ASSIGNED TASK — Only lines holding the string "into" are wanted; copy each one from the material.

DATA SHOWN —
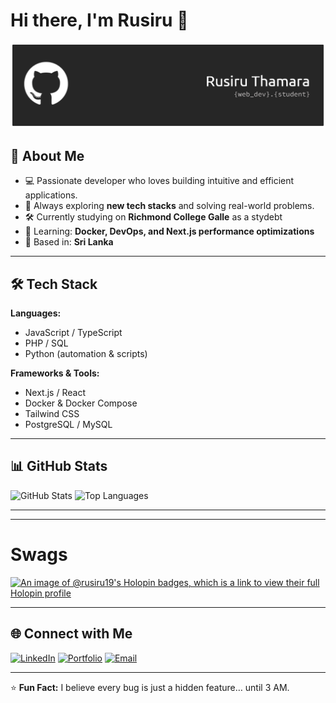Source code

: # Hi there, I'm Rusiru 👋

![Profile Banner](https://raw.githubusercontent.com/rusiru-19/rusiru-19/refs/heads/main/github-header-banner%20(1).png)

## 🚀 About Me
- 💻 Passionate developer who loves building intuitive and efficient applications.
- 🎯 Always exploring **new tech stacks** and solving real-world problems.
- 🛠 Currently studying on  **Richmond College  Galle** as a stydebt 
- 🌱 Learning: **Docker, DevOps, and Next.js performance optimizations**
- 📍 Based in: **Sri Lanka**

---

## 🛠 Tech Stack
**Languages:**
- JavaScript / TypeScript  
- PHP / SQL  
- Python (automation & scripts)  

**Frameworks & Tools:**
- Next.js / React  
- Docker & Docker Compose  
- Tailwind CSS  
- PostgreSQL / MySQL  

---

## 📊 GitHub Stats
![GitHub Stats](https://github-readme-stats.vercel.app/api?username=rusiru-19&show_icons=true&theme=radical)
![Top Languages](https://github-readme-stats.vercel.app/api/top-langs/?username=rusiru-19&layout=compact&theme=radical)

---
---

# Swags
[![An image of @rusiru19's Holopin badges, which is a link to view their full Holopin profile](https://holopin.me/rusiru19)](https://holopin.io/@rusiru19)

--- 
## 🌐 Connect with Me
[![LinkedIn](https://img.shields.io/badge/LinkedIn-0A66C2?logo=linkedin&logoColor=white)](https://linkedin.com/in/rusiru-thamara-603276256)
[![Portfolio](https://img.shields.io/badge/Portfolio-000000?logo=About.me&logoColor=white)](https://portfolio-phi-taupe-65.vercel.app/)
[![Email](https://img.shields.io/badge/Email-D14836?logo=gmail&logoColor=white)](mailto:evildev360@example.com)

---

⭐ **Fun Fact:** I believe every bug is just a hidden feature… until 3 AM.

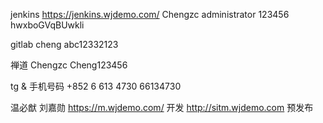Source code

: 
jenkins  https://jenkins.wjdemo.com/
Chengzc administrator
123456 hwxboGVqBUwkli

gitlab
cheng
abc12332123

禅道
Chengzc
Cheng123456

tg & 手机号码
+852 6 613 4730
66134730

温必猷  刘嘉勋
https://m.wjdemo.com/ 开发
http://sitm.wjdemo.com 预发布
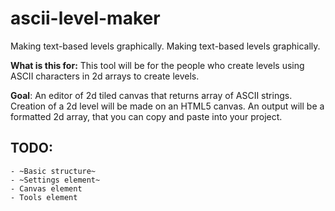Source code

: # ascii-level-maker

Making text-based levels graphically.
Making text-based levels graphically.

**What is this for:** This tool will be for the people who create levels using ASCII characters in 2d arrays to create levels.

**Goal**: An editor of 2d tiled canvas that returns array of ASCII strings.
	Creation of a 2d level will be made on an HTML5 canvas.
	An output will be a formatted 2d array, that you can copy and paste into your project.

## TODO:
	- ~Basic structure~
	- ~Settings element~
	- Canvas element
	- Tools element

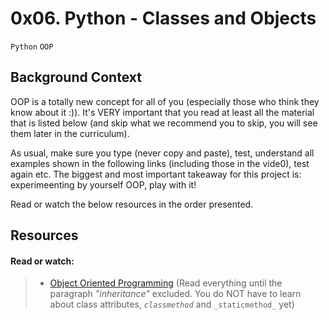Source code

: # 0x06. Python - Classes and Objects

`Python`  `OOP`

## Background Context

OOP is a totally new concept for all of you (especially those who think they know about it :)). It's VERY important that you read at least all the material that is listed below (and skip what we recommend you to skip, you will see them later in the curriculum).

As usual, make sure you type (never copy and paste), test, understand all examples shown in the following links (including those in the vide0), test again etc. The biggest and most important takeaway for this project is: experimeenting by yourself OOP, play with it!

Read or watch the below resources in the order presented.

## Resources

#### Read or watch:
> * [Object Oriented Programming]() (Read everything until the paragraph _"inheritance"_ excluded. You do NOT have to learn about class attributes, *`classmethod`* and `_staticmethod_` yet)
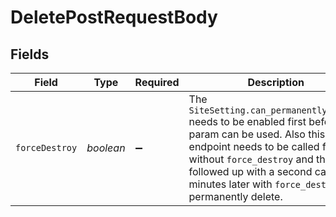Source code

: # DeletePostRequestBody


## Fields

| Field                                                                                                                                                                                                                                                                     | Type                                                                                                                                                                                                                                                                      | Required                                                                                                                                                                                                                                                                  | Description                                                                                                                                                                                                                                                               | Example                                                                                                                                                                                                                                                                   |
| ------------------------------------------------------------------------------------------------------------------------------------------------------------------------------------------------------------------------------------------------------------------------- | ------------------------------------------------------------------------------------------------------------------------------------------------------------------------------------------------------------------------------------------------------------------------- | ------------------------------------------------------------------------------------------------------------------------------------------------------------------------------------------------------------------------------------------------------------------------- | ------------------------------------------------------------------------------------------------------------------------------------------------------------------------------------------------------------------------------------------------------------------------- | ------------------------------------------------------------------------------------------------------------------------------------------------------------------------------------------------------------------------------------------------------------------------- |
| `forceDestroy`                                                                                                                                                                                                                                                            | *boolean*                                                                                                                                                                                                                                                                 | :heavy_minus_sign:                                                                                                                                                                                                                                                        | The `SiteSetting.can_permanently_delete` needs to be enabled first before this param can be used. Also this endpoint needs to be called first without `force_destroy` and then followed up with a second call 5 minutes later with `force_destroy` to permanently delete. | true                                                                                                                                                                                                                                                                      |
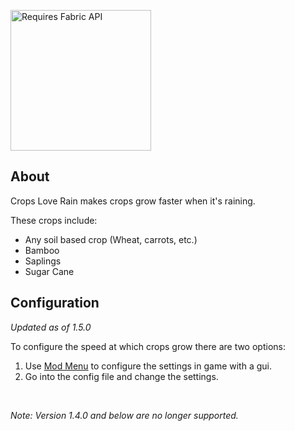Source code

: <a href="https://curseforge.com/Minecraft/mc-mods/fabric" target="_blank"><img src="https://user-images.githubusercontent.com/66281330/153967852-6b03d1f2-d795-4748-afe9-6074ea25701a.png" alt="Requires Fabric API" width=225></a>

## About

Crops Love Rain makes crops grow faster when it's raining.

These crops include:
* Any soil based crop (Wheat, carrots, etc.)
* Bamboo
* Saplings
* Sugar Cane

## Configuration
_Updated as of 1.5.0_

To configure the speed at which crops grow there are two options:
1. Use [Mod Menu](https://modrinth.com/mod/modmenu) to configure the settings in game with a gui.
2. Go into the config file and change the settings.

<br />

_Note: Version 1.4.0 and below are no longer supported._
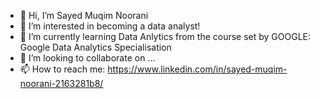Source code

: - 👋 Hi, I’m Sayed Muqim Noorani
- 👀 I’m interested in becoming a data analyst!
- 🌱 I’m currently learning Data Anlytics from the course set by GOOGLE: Google Data Analytics Specialisation
- 💞️ I’m looking to collaborate on ...
- 📫 How to reach me: https://www.linkedin.com/in/sayed-muqim-noorani-2163281b8/

<!---
S-Muqim/S-Muqim is a ✨ special ✨ repository because its `README.md` (this file) appears on your GitHub profile.
You can click the Preview link to take a look at your changes.
--->
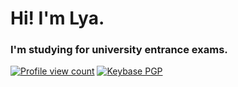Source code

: # Hi! I'm Lya.

### I'm studying for university entrance exams.

<a href="https://github.com/l-y-a/l-y-a"><img alt="Profile view count" src="https://komarev.com/ghpvc/?username=l-y-a&style=for-the-badge&color=blueviolet"></a> <a href="https://keybase.io/l_y_a"><img alt="Keybase PGP" src="https://img.shields.io/keybase/pgp/l_y_a?style=for-the-badge&color=blueviolet"></a>
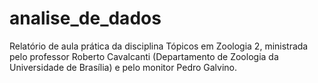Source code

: # analise_de_dados
Relatório de aula prática da disciplina Tópicos em Zoologia 2, ministrada pelo professor Roberto Cavalcanti (Departamento de Zoologia da Universidade de Brasília) e pelo monitor Pedro Galvino.
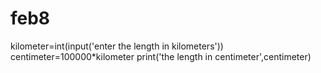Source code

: # feb8
kilometer=int(input('enter the length in kilometers'))
centimeter=100000*kilometer
print('the length in centimeter',centimeter)

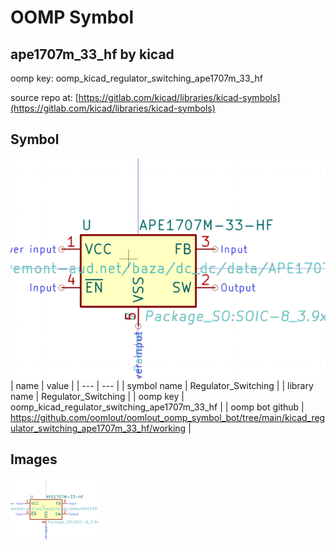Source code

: # OOMP Symbol  
## ape1707m_33_hf  by kicad  
  
oomp key: oomp_kicad_regulator_switching_ape1707m_33_hf  
  
source repo at: [https://gitlab.com/kicad/libraries/kicad-symbols](https://gitlab.com/kicad/libraries/kicad-symbols)  
## Symbol  
  
[![working.png](working_600.png)](working.png)  
| name | value | 
| --- | --- | 
| symbol name | Regulator_Switching | 
| library name | Regulator_Switching | 
| oomp key | oomp_kicad_regulator_switching_ape1707m_33_hf | 
| oomp bot github | https://github.com/oomlout/oomlout_oomp_symbol_bot/tree/main/kicad_regulator_switching_ape1707m_33_hf/working | 
## Images  
  
[![working.png](working_140.png)](working.png)  
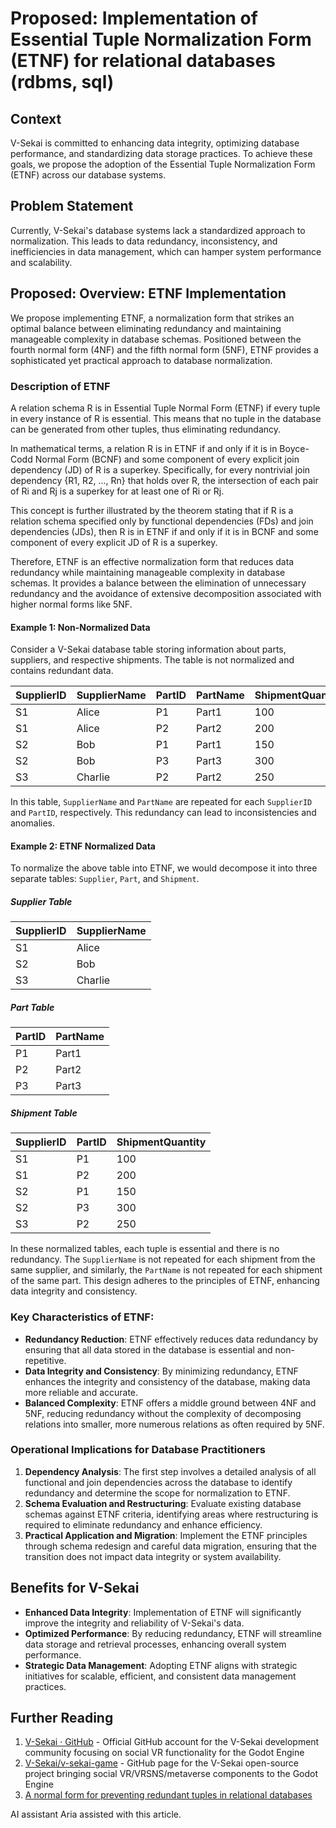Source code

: # Proposed: Implementation of Essential Tuple Normalization Form (ETNF) for relational databases (rdbms, sql)

## Context

V-Sekai is committed to enhancing data integrity, optimizing database performance, and standardizing data storage practices. To achieve these goals, we propose the adoption of the Essential Tuple Normalization Form (ETNF) across our database systems.

## Problem Statement

Currently, V-Sekai's database systems lack a standardized approach to normalization. This leads to data redundancy, inconsistency, and inefficiencies in data management, which can hamper system performance and scalability.

## Proposed: Overview: ETNF Implementation

We propose implementing ETNF, a normalization form that strikes an optimal balance between eliminating redundancy and maintaining manageable complexity in database schemas. Positioned between the fourth normal form (4NF) and the fifth normal form (5NF), ETNF provides a sophisticated yet practical approach to database normalization.

### Description of ETNF

A relation schema R is in Essential Tuple Normal Form (ETNF) if every tuple in every instance of R is essential. This means that no tuple in the database can be generated from other tuples, thus eliminating redundancy.

In mathematical terms, a relation R is in ETNF if and only if it is in Boyce-Codd Normal Form (BCNF) and some component of every explicit join dependency (JD) of R is a superkey. Specifically, for every nontrivial join dependency {R1, R2, ..., Rn} that holds over R, the intersection of each pair of Ri and Rj is a superkey for at least one of Ri or Rj.

This concept is further illustrated by the theorem stating that if R is a relation schema specified only by functional dependencies (FDs) and join dependencies (JDs), then R is in ETNF if and only if it is in BCNF and some component of every explicit JD of R is a superkey.

Therefore, ETNF is an effective normalization form that reduces data redundancy while maintaining manageable complexity in database schemas. It provides a balance between the elimination of unnecessary redundancy and the avoidance of extensive decomposition associated with higher normal forms like 5NF.

#### Example 1: Non-Normalized Data

Consider a V-Sekai database table storing information about parts, suppliers, and respective shipments. The table is not normalized and contains redundant data.

| SupplierID | SupplierName | PartID | PartName | ShipmentQuantity |
| ---------- | ------------ | ------ | -------- | ---------------- |
| S1         | Alice        | P1     | Part1    | 100              |
| S1         | Alice        | P2     | Part2    | 200              |
| S2         | Bob          | P1     | Part1    | 150              |
| S2         | Bob          | P3     | Part3    | 300              |
| S3         | Charlie      | P2     | Part2    | 250              |

In this table, `SupplierName` and `PartName` are repeated for each `SupplierID` and `PartID`, respectively. This redundancy can lead to inconsistencies and anomalies.

#### Example 2: ETNF Normalized Data

To normalize the above table into ETNF, we would decompose it into three separate tables: `Supplier`, `Part`, and `Shipment`.

##### Supplier Table

| SupplierID | SupplierName |
| ---------- | ------------ |
| S1         | Alice        |
| S2         | Bob          |
| S3         | Charlie      |

##### Part Table

| PartID | PartName |
| ------ | -------- |
| P1     | Part1    |
| P2     | Part2    |
| P3     | Part3    |

##### Shipment Table

| SupplierID | PartID | ShipmentQuantity |
| ---------- | ------ | ---------------- |
| S1         | P1     | 100              |
| S1         | P2     | 200              |
| S2         | P1     | 150              |
| S2         | P3     | 300              |
| S3         | P2     | 250              |

In these normalized tables, each tuple is essential and there is no redundancy. The `SupplierName` is not repeated for each shipment from the same supplier, and similarly, the `PartName` is not repeated for each shipment of the same part. This design adheres to the principles of ETNF, enhancing data integrity and consistency.

### Key Characteristics of ETNF:

- **Redundancy Reduction**: ETNF effectively reduces data redundancy by ensuring that all data stored in the database is essential and non-repetitive.
- **Data Integrity and Consistency**: By minimizing redundancy, ETNF enhances the integrity and consistency of the database, making data more reliable and accurate.
- **Balanced Complexity**: ETNF offers a middle ground between 4NF and 5NF, reducing redundancy without the complexity of decomposing relations into smaller, more numerous relations as often required by 5NF.

### Operational Implications for Database Practitioners

1. **Dependency Analysis**: The first step involves a detailed analysis of all functional and join dependencies across the database to identify redundancy and determine the scope for normalization to ETNF.
2. **Schema Evaluation and Restructuring**: Evaluate existing database schemas against ETNF criteria, identifying areas where restructuring is required to eliminate redundancy and enhance efficiency.
3. **Practical Application and Migration**: Implement the ETNF principles through schema redesign and careful data migration, ensuring that the transition does not impact data integrity or system availability.

## Benefits for V-Sekai

- **Enhanced Data Integrity**: Implementation of ETNF will significantly improve the integrity and reliability of V-Sekai's data.
- **Optimized Performance**: By reducing redundancy, ETNF will streamline data storage and retrieval processes, enhancing overall system performance.
- **Strategic Data Management**: Adopting ETNF aligns with strategic initiatives for scalable, efficient, and consistent data management practices.

## Further Reading

1. [V-Sekai · GitHub](https://github.com/v-sekai) - Official GitHub account for the V-Sekai development community focusing on social VR functionality for the Godot Engine
2. [V-Sekai/v-sekai-game](https://github.com/v-sekai/v-sekai-game) - GitHub page for the V-Sekai open-source project bringing social VR/VRSNS/metaverse components to the Godot Engine
3. [A normal form for preventing redundant tuples in relational databases](https://dl.acm.org/doi/10.1145/2274576.2274589)

AI assistant Aria assisted with this article.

REPLY TO THE TASK —
	An output will be a formatted 2d array, that you can copy and paste into your project.
2. Go into the config file and change the settings.
To normalize the above table into ETNF, we would decompose it into three separate tables: `Supplier`, `Part`, and `Shipment`.
- **Balanced Complexity**: ETNF offers a middle ground between 4NF and 5NF, reducing redundancy without the complexity of decomposing relations into smaller, more numerous relations as often required by 5NF.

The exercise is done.